§ **Provided information**:
---
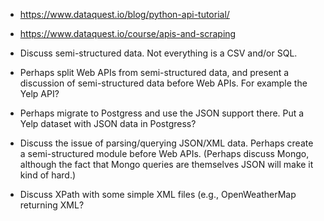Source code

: * https://www.dataquest.io/blog/python-api-tutorial/

* https://www.dataquest.io/course/apis-and-scraping

* Discuss semi-structured data. Not everything is a CSV and/or SQL.

* Perhaps split Web APIs from semi-structured data, and present a discussion of semi-structured data before Web APIs. For example the Yelp API?

* Perhaps migrate to Postgress and use the JSON support there. Put a Yelp dataset with JSON data in Postgress?

* Discuss the issue of parsing/querying JSON/XML data. Perhaps create a semi-structured module before Web APIs. (Perhaps discuss Mongo, although the fact that Mongo queries are themselves JSON will make it kind of hard.)

* Discuss XPath with some simple XML files (e.g., OpenWeatherMap returning XML?
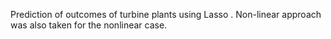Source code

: Prediction of outcomes of turbine plants using Lasso . Non-linear approach was also taken for the nonlinear case.
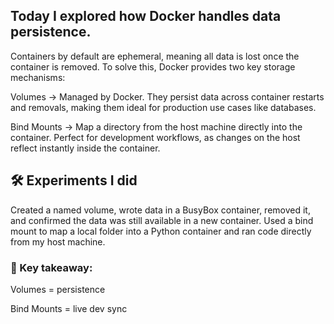 ## Today I explored how Docker handles data persistence. 
Containers by default are ephemeral, meaning all data is lost once the container is removed. 
To solve this, Docker provides two key storage mechanisms:

Volumes → Managed by Docker. 
They persist data across container restarts and removals, making them ideal for production use cases like databases.

Bind Mounts → Map a directory from the host machine directly into the container. 
Perfect for development workflows, as changes on the host reflect instantly inside the container.

## 🛠️ Experiments I did

Created a named volume, wrote data in a BusyBox container, removed it, and confirmed the data was still available in a new container.
Used a bind mount to map a local folder into a Python container and ran code directly from my host machine.

### 🔑 Key takeaway:

Volumes = persistence

Bind Mounts = live dev sync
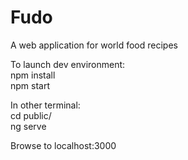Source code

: # Fudo
A web application for world food recipes

To launch dev environment:  
npm install  
npm start  
  
In other terminal:  
cd public/  
ng serve  
  
Browse to localhost:3000  
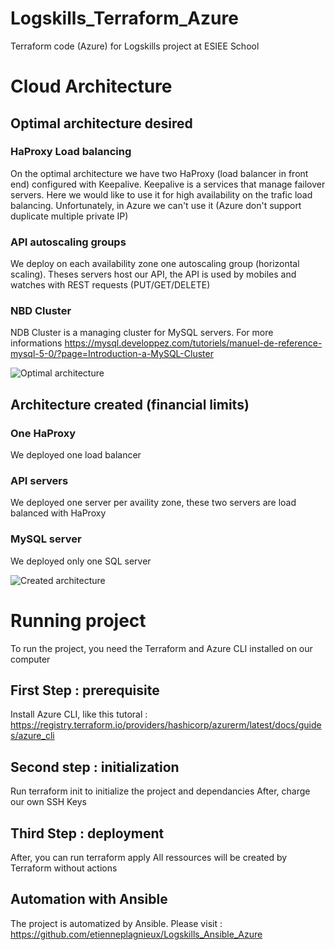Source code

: # Logskills_Terraform_Azure
Terraform code (Azure) for Logskills project at ESIEE School

# Cloud Architecture

## Optimal architecture desired 

### HaProxy Load balancing
On the optimal architecture we have two HaProxy (load balancer in front end) configured with Keepalive. Keepalive is a services that manage failover servers. Here we would like to use it for high availability on the trafic load balancing. Unfortunately, in Azure we can't use it (Azure don't support duplicate multiple private IP)

### API autoscaling groups
We deploy on each availability zone one autoscaling group (horizontal scaling). Theses servers host our API, the API is used by mobiles and watches with REST requests (PUT/GET/DELETE)

### NBD Cluster
NDB Cluster is a managing cluster for MySQL servers. For more informations 
https://mysql.developpez.com/tutoriels/manuel-de-reference-mysql-5-0/?page=Introduction-a-MySQL-Cluster


![Optimal architecture](https://github.com/etienneplagnieux/Logskills_Terraform_Azure/blob/master/img/Logskills_Architecture_HA.png)


## Architecture created (financial limits)
### One HaProxy
We deployed one load balancer

### API servers
We deployed one server per availity zone, these two servers are load balanced with HaProxy

### MySQL server
We deployed only one SQL server

![Created architecture](https://github.com/etienneplagnieux/Logskills_Terraform_Azure/blob/master/img/Logskills_Architecture_NoHA.png)



# Running project
To run the project, you need the Terraform and Azure CLI installed on our computer

## First Step : prerequisite
Install Azure CLI, like this tutoral : 
https://registry.terraform.io/providers/hashicorp/azurerm/latest/docs/guides/azure_cli

## Second step : initialization
Run terraform init to initialize the project and dependancies 
After, charge our own SSH Keys

## Third Step : deployment
After, you can run terraform apply 
All ressources will be created by Terraform without actions

## Automation with Ansible
The project is automatized by Ansible. Please visit : https://github.com/etienneplagnieux/Logskills_Ansible_Azure
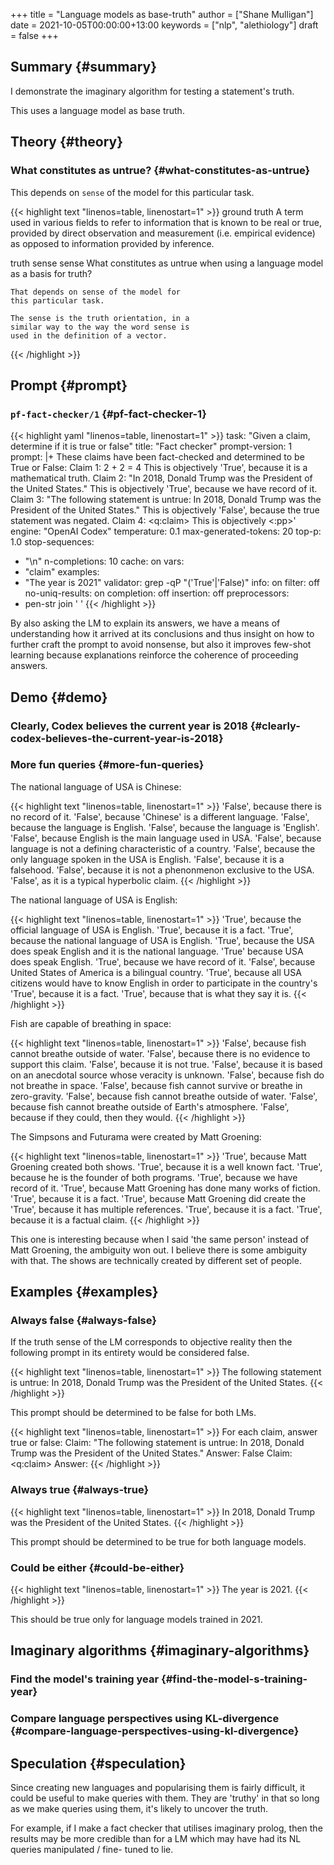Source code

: +++
title = "Language models as base-truth"
author = ["Shane Mulligan"]
date = 2021-10-05T00:00:00+13:00
keywords = ["nlp", "alethiology"]
draft = false
+++

## Summary {#summary}

I demonstrate the imaginary algorithm for
testing a statement's truth.

This uses a language model as base truth.


## Theory {#theory}


### What constitutes as untrue? {#what-constitutes-as-untrue}

This depends on `sense` of the model for this particular task.

{{< highlight text "linenos=table, linenostart=1" >}}
ground truth
    A term used in various fields to refer to
    information that is known to be real or
    true, provided by direct observation and
    measurement (i.e. empirical evidence) as
    opposed to information provided by
    inference.

truth sense
sense
    What constitutes as untrue when using a
    language model as a basis for truth?

    That depends on sense of the model for
    this particular task.

    The sense is the truth orientation, in a
    similar way to the way the word sense is
    used in the definition of a vector.
{{< /highlight >}}


## Prompt {#prompt}


### `pf-fact-checker/1` {#pf-fact-checker-1}

{{< highlight yaml "linenos=table, linenostart=1" >}}
task: "Given a claim, determine if it is true or false"
title: "Fact checker"
prompt-version: 1
prompt: |+
  These claims have been fact-checked and determined to be True or False:
  <delim>
  Claim 1: 2 + 2 = 4
  This is objectively 'True', because it is a mathematical truth.
  <delim>
  Claim 2: "In 2018, Donald Trump was the President of the United States."
  This is objectively 'True', because we have record of it.
  <delim>
  Claim 3: "The following statement is untrue: In 2018, Donald Trump was the President of the United States."
  This is objectively 'False', because the true statement was negated.
  <delim>
  Claim 4: <q:claim>
  This is objectively <:pp>'
engine: "OpenAI Codex"
temperature: 0.1
max-generated-tokens: 20
top-p: 1.0
stop-sequences:
- "\n"
n-completions: 10
cache: on
vars:
- "claim"
examples:
- "The year is 2021"
validator: grep -qP "('True'|'False)"
info: on
filter: off
no-uniq-results: on
completion: off
insertion: off
preprocessors:
- pen-str join ' '
{{< /highlight >}}

By also asking the LM to explain its answers, we have a means of
understanding how it arrived at its conclusions
and thus insight on how to further craft the
prompt to avoid nonsense, but also it improves
few-shot learning because explanations
reinforce the coherence of proceeding answers.


## Demo {#demo}


### Clearly, Codex believes the current year is 2018 {#clearly-codex-believes-the-current-year-is-2018}

<!-- Play on asciinema.com -->
<!-- <a title="asciinema recording" href="https://asciinema.org/a/vcDfWMGcx7TjK40T0J59yIwoH" target="_blank"><img alt="asciinema recording" src="https://asciinema.org/a/vcDfWMGcx7TjK40T0J59yIwoH.svg" /></a> -->
<!-- Play on the blog -->
<script src="https://asciinema.org/a/vcDfWMGcx7TjK40T0J59yIwoH.js" id="asciicast-vcDfWMGcx7TjK40T0J59yIwoH" async></script>


### More fun queries {#more-fun-queries}

<!-- Play on asciinema.com -->
<!-- <a title="asciinema recording" href="https://asciinema.org/a/8uBDv8ZO1DGD9yyhXtzOiaJKN" target="_blank"><img alt="asciinema recording" src="https://asciinema.org/a/8uBDv8ZO1DGD9yyhXtzOiaJKN.svg" /></a> -->
<!-- Play on the blog -->
<script src="https://asciinema.org/a/8uBDv8ZO1DGD9yyhXtzOiaJKN.js" id="asciicast-8uBDv8ZO1DGD9yyhXtzOiaJKN" async></script>

The national language of USA is Chinese:

{{< highlight text "linenos=table, linenostart=1" >}}
'False', because there is no record of it.
'False', because 'Chinese' is a different language.
'False', because the language is English.
'False', because the language is 'English'.
'False', because English is the main language used in USA.
'False', because language is not a defining characteristic of a country.
'False', because the only language spoken in the USA is English.
'False', because it is a falsehood.
'False', because it is not a phenonmenon exclusive to the USA.
'False', as it is a typical hyperbolic claim.
{{< /highlight >}}

The national language of USA is English:

{{< highlight text "linenos=table, linenostart=1" >}}
'True', because the official language of USA is English.
'True', because it is a fact.
'True', because the national language of USA is English.
'True', because the USA does speak English and it is the national language.
'True' because USA does speak English.
'True', because we have record of it.
'False', because United States of America is a bilingual country.
'True', because all USA citizens would have to know English in order to participate in the country's
'True', because it is a fact.
'True', because that is what they say it is.
{{< /highlight >}}

Fish are capable of breathing in space:

{{< highlight text "linenos=table, linenostart=1" >}}
'False', because fish cannot breathe outside of water.
'False', because there is no evidence to support this claim.
'False', because it is not true.
'False', because it is based on an anecdotal source whose veracity is unknown.
'False', because fish do not breathe in space.
'False', because fish cannot survive or breathe in zero-gravity.
'False', because fish cannot breathe outside of water.
'False', because fish cannot breathe outside of Earth's atmosphere.
'False', because if they could, then they would.
{{< /highlight >}}

<!-- Play on asciinema.com -->
<!-- <a title="asciinema recording" href="https://asciinema.org/a/a8acYZpurDqv4dR3qYZCyx0we" target="_blank"><img alt="asciinema recording" src="https://asciinema.org/a/a8acYZpurDqv4dR3qYZCyx0we.svg" /></a> -->
<!-- Play on the blog -->
<script src="https://asciinema.org/a/a8acYZpurDqv4dR3qYZCyx0we.js" id="asciicast-a8acYZpurDqv4dR3qYZCyx0we" async></script>

The Simpsons and Futurama were created by Matt Groening:

{{< highlight text "linenos=table, linenostart=1" >}}
'True', because Matt Groening created both shows.
'True', because it is a well known fact.
'True', because he is the founder of both programs.
'True', because we have record of it.
'True', because Matt Groening has done many works of fiction.
'True', because it is a fact.
'True', because Matt Groening did create the
'True', because it has multiple references.
'True', because it is a fact.
'True', because it is a factual claim.
{{< /highlight >}}

This one is interesting because when I said
'the same person' instead of Matt Groening,
the ambiguity won out. I believe there is some
ambiguity with that. The shows are technically
created by different set of people.


## Examples {#examples}


### Always false {#always-false}

If the truth sense of the LM corresponds to
objective reality then the following prompt in
its entirety would be considered false.

{{< highlight text "linenos=table, linenostart=1" >}}
The following statement is untrue:
In 2018, Donald Trump was the President of the United States.
{{< /highlight >}}

This prompt should be determined to be false
for both LMs.

{{< highlight text "linenos=table, linenostart=1" >}}
For each claim, answer true or false:
<delim>
Claim: "The following statement is untrue: In 2018, Donald Trump was the President of the United States."
Answer: False
<delim>
Claim: <q:claim>
Answer:
{{< /highlight >}}


### Always true {#always-true}

{{< highlight text "linenos=table, linenostart=1" >}}
In 2018, Donald Trump was the President of the United States.
{{< /highlight >}}

This prompt should be determined to be true for both language models.


### Could be either {#could-be-either}

{{< highlight text "linenos=table, linenostart=1" >}}
The year is 2021.
{{< /highlight >}}

This should be true only for language models trained in 2021.


## Imaginary algorithms {#imaginary-algorithms}


### Find the model's training year {#find-the-model-s-training-year}


### Compare language perspectives using KL-divergence {#compare-language-perspectives-using-kl-divergence}


## Speculation {#speculation}

Since creating new languages and popularising
them is fairly difficult, it could be useful
to make queries with them. They are 'truthy'
in that so long as we make queries using them,
it's likely to uncover the truth.

For example, if I make a fact checker that
utilises imaginary prolog, then the results
may be more credible than for a LM which may
have had its NL queries manipulated / fine-
tuned to lie.
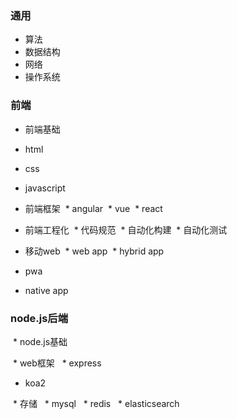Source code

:### 通用
 * 算法
 * 数据结构
 * 网络
 * 操作系统

### 前端
 * 前端基础
  * html
  * css
  * javascript
  
 * 前端框架
  * angular
  * vue
  * react
  
 * 前端工程化
  * 代码规范
  * 自动化构建
  * 自动化测试
  
 * 移动web
  * web app
  * hybrid app
  * pwa
  * native app
  
### node.js后端 
  * node.js基础
  
  * web框架
   * express
   * koa2
   
  * 存储
   * mysql
   * redis
   * elasticsearch
 
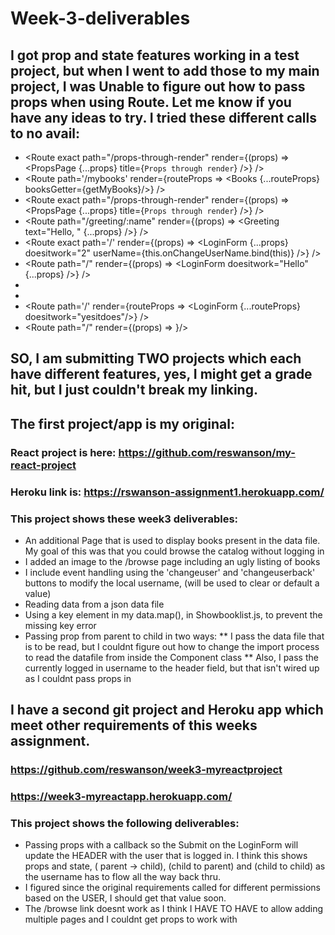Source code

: # Week-3-deliverables

## I got prop and state features working in a test project, but when I went to add those to my main project, I was Unable to figure out how to pass props when using Route.  Let me know if you have any ideas to try.   I tried these different calls to no avail:
* <Route exact path="/props-through-render" render={(props) => <PropsPage {...props} title={`Props through render`} />} />  
* <Route path='/mybooks' render={routeProps => <Books {...routeProps} booksGetter={getMyBooks}/>} />  
* <Route exact path="/props-through-render" render={(props) => <PropsPage {...props}      title={`Props through render`} />} />  
* <Route path="/greeting/:name" render={(props) => <Greeting text="Hello, " {...props} />} />  
* <Route exact path='/' render={(props) => <LoginForm {...props} doesitwork="2" userName={this.onChangeUserName.bind(this)} />} />  
* <Route path="/" render={(props) => <LoginForm  doesitwork="Hello" {...props} />} />  
* <Route path="/" doesitwork="Hello" component={Form}/>  
* <Route path="/" render={MyLoginForm} />  
* <Route path='/' render={routeProps => <LoginForm {...routeProps} doesitwork="yesitdoes"/>}  />  
* <Route path="/" render={(props) => <LoginForm doesitwork="yesitdoes"/>}/>  
 
## SO,  I am submitting TWO projects which each have different features, yes, I might get a grade hit, but I just couldn't break my <Route> linking.
## The first project/app is my original:
### React project is here: https://github.com/reswanson/my-react-project
### Heroku link is: https://rswanson-assignment1.herokuapp.com/
### This project shows these week3 deliverables:
* An additional Page that is used to display books present in the data file.  My goal of this was that you could browse the catalog without logging in
* I added an image to the /browse page including an ugly listing of books
* I include event handling using the 'changeuser' and 'changeuserback' buttons to modify the local username, (will be used to clear or default a value)
* Reading data from a json data file
* Using a key element in my data.map(), in Showbooklist.js, to prevent the missing key error
* Passing prop from parent to child  in two ways: 
** I pass the data file that is to be read, but I couldnt figure out how to change the import process to read the datafile from inside the Component class
** Also, I pass the currently logged in username to the header field, but that isn't wired up as I couldnt pass props in <Route>
 



## I have a second git project and Heroku app which meet other requirements of this weeks assignment.

### https://github.com/reswanson/week3-myreactproject
### https://week3-myreactapp.herokuapp.com/

### This project shows the following deliverables:

* Passing props with a callback so the Submit on the LoginForm will update the HEADER with the user that is logged in.  I think this shows props and state, ( parent -> child), (child to parent) and (child to child) as the username has to flow all the way back thru.
* I figured since the original requirements called for different permissions based on the USER, I should get that value soon.
* The /browse link doesnt work as I think I HAVE TO HAVE <Route> to allow adding multiple pages and I couldnt get props to work with <Route>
---
§ **What you will do**:
Copy out only the lines of the records above from the one with "This depends on" through the one with "What constitutes as untrue when using a", exactly as they stand, both included.

§ **Solution for this task**:
This depends on `sense` of the model for this particular task.

{{< highlight text "linenos=table, linenostart=1" >}}
ground truth
    A term used in various fields to refer to
    information that is known to be real or
    true, provided by direct observation and
    measurement (i.e. empirical evidence) as
    opposed to information provided by
    inference.

truth sense
sense
    What constitutes as untrue when using a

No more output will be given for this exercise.